Summary
PACCAR Inc reported a significant decline in net sales and revenues for the second quarter and first six months of 2025 compared to the prior year, primarily driven by lower truck deliveries across all major markets due to reduced retail demand and the impact of tariffs. While truck segment revenues and profitability decreased substantially, the Parts segment demonstrated modest revenue growth, and the Financial Services segment saw revenue increases due to portfolio expansion and higher yields. Despite the top-line headwinds in the truck division, PACCAR maintained a focus on strategic investments, including R&D for next-generation powertrains and advanced technologies, and significant planned investments in its battery joint venture. The company's liquidity remains robust, supported by strong cash and marketable securities balances and available credit lines. However, investors should monitor the ongoing impact of macroeconomic conditions, geopolitical factors, and evolving trade policies on future truck demand and pricing.
Financial Highlights
35 data points| Revenue | $7.51B |
| Cost of Revenue | $6.00B |
| Gross Profit | $1.52B |
| R&D Expenses | $112.90M |
| SG&A Expenses | $179.30M |
| Net Income | $723.80M |
| EPS (Basic) | $1.38 |
| EPS (Diluted) | $1.37 |
| Shares Outstanding (Basic) | 525.90M |
| Shares Outstanding (Diluted) | 526.70M |
Key Highlights
- 1Worldwide net sales and revenues decreased by 13.7% to $7.51 billion for Q2 2025 and by 14.7% to $14.95 billion for the first six months of 2025 compared to the prior year periods.
- 2Truck segment net sales decreased by 20.1% to $5.24 billion for Q2 2025 and by 20.2% to $10.47 billion for the first six months of 2025, primarily due to lower truck deliveries across all major markets.
- 3Parts segment net sales increased by 3.3% to $1.72 billion for Q2 2025 and by 2.1% to $3.41 billion for the first six months of 2025, driven by higher sales in the U.S. and Canada.

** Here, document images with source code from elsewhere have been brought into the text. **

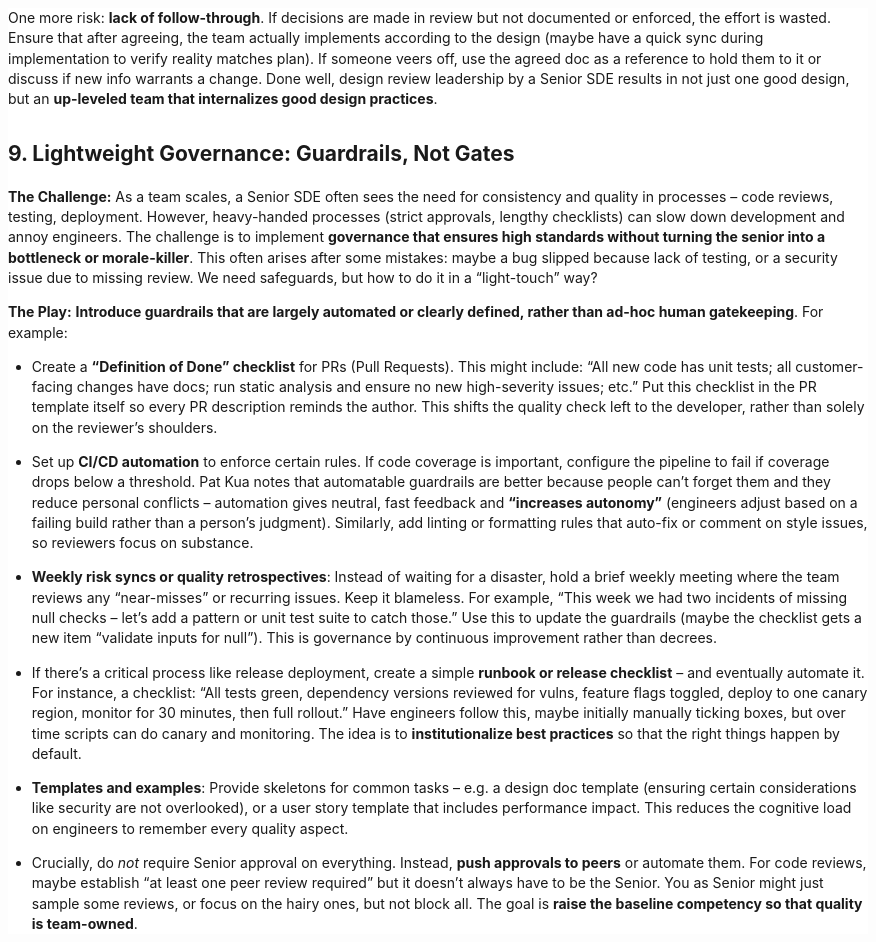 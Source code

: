One more risk: **lack of follow-through**. If decisions are made in review but not documented or enforced, the effort is wasted. Ensure that after agreeing, the team actually implements according to the design (maybe have a quick sync during implementation to verify reality matches plan). If someone veers off, use the agreed doc as a reference to hold them to it or discuss if new info warrants a change. Done well, design review leadership by a Senior SDE results in not just one good design, but an **up-leveled team that internalizes good design practices**.

## 9. Lightweight Governance: Guardrails, Not Gates

**The Challenge:** As a team scales, a Senior SDE often sees the need for consistency and quality in processes – code reviews, testing, deployment. However, heavy-handed processes (strict approvals, lengthy checklists) can slow down development and annoy engineers. The challenge is to implement **governance that ensures high standards without turning the senior into a bottleneck or morale-killer**. This often arises after some mistakes: maybe a bug slipped because lack of testing, or a security issue due to missing review. We need safeguards, but how to do it in a “light-touch” way?

**The Play:** **Introduce guardrails that are largely automated or clearly defined, rather than ad-hoc human gatekeeping**. For example:

* Create a **“Definition of Done” checklist** for PRs (Pull Requests). This might include: “All new code has unit tests; all customer-facing changes have docs; run static analysis and ensure no new high-severity issues; etc.” Put this checklist in the PR template itself so every PR description reminds the author. This shifts the quality check left to the developer, rather than solely on the reviewer’s shoulders.

* Set up **CI/CD automation** to enforce certain rules. If code coverage is important, configure the pipeline to fail if coverage drops below a threshold. Pat Kua notes that automatable guardrails are better because people can’t forget them and they reduce personal conflicts – automation gives neutral, fast feedback and **“increases autonomy”** (engineers adjust based on a failing build rather than a person’s judgment). Similarly, add linting or formatting rules that auto-fix or comment on style issues, so reviewers focus on substance.

* **Weekly risk syncs or quality retrospectives**: Instead of waiting for a disaster, hold a brief weekly meeting where the team reviews any “near-misses” or recurring issues. Keep it blameless. For example, “This week we had two incidents of missing null checks – let’s add a pattern or unit test suite to catch those.” Use this to update the guardrails (maybe the checklist gets a new item “validate inputs for null”). This is governance by continuous improvement rather than decrees.

* If there’s a critical process like release deployment, create a simple **runbook or release checklist** – and eventually automate it. For instance, a checklist: “All tests green, dependency versions reviewed for vulns, feature flags toggled, deploy to one canary region, monitor for 30 minutes, then full rollout.” Have engineers follow this, maybe initially manually ticking boxes, but over time scripts can do canary and monitoring. The idea is to **institutionalize best practices** so that the right things happen by default.

* **Templates and examples**: Provide skeletons for common tasks – e.g. a design doc template (ensuring certain considerations like security are not overlooked), or a user story template that includes performance impact. This reduces the cognitive load on engineers to remember every quality aspect.

* Crucially, do *not* require Senior approval on everything. Instead, **push approvals to peers** or automate them. For code reviews, maybe establish “at least one peer review required” but it doesn’t always have to be the Senior. You as Senior might just sample some reviews, or focus on the hairy ones, but not block all. The goal is **raise the baseline competency so that quality is team-owned**.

- 4Financial Services revenues increased by 7.5% to $547.7 million for Q2 2025 and by 5.6% to $1.08 billion for the first six months of 2025, attributed to portfolio growth and higher yields.
- 5Net income for Q2 2025 was $723.8 million ($1.37 per diluted share), a decrease from $1.12 billion ($2.13 per diluted share) in Q2 2024.
- 6The company recorded a $350.0 million pre-tax charge in Q1 2025 related to European civil litigation, impacting the first six months' net income to $1.23 billion ($2.33 per diluted share) from $2.32 billion ($4.40 per diluted share) in the prior year.
- 7PACCAR expects significant capital investments in 2025, including $750-$800 million for capital expenditures, $450-$480 million for R&D, and an additional $600-$900 million for its battery joint venture.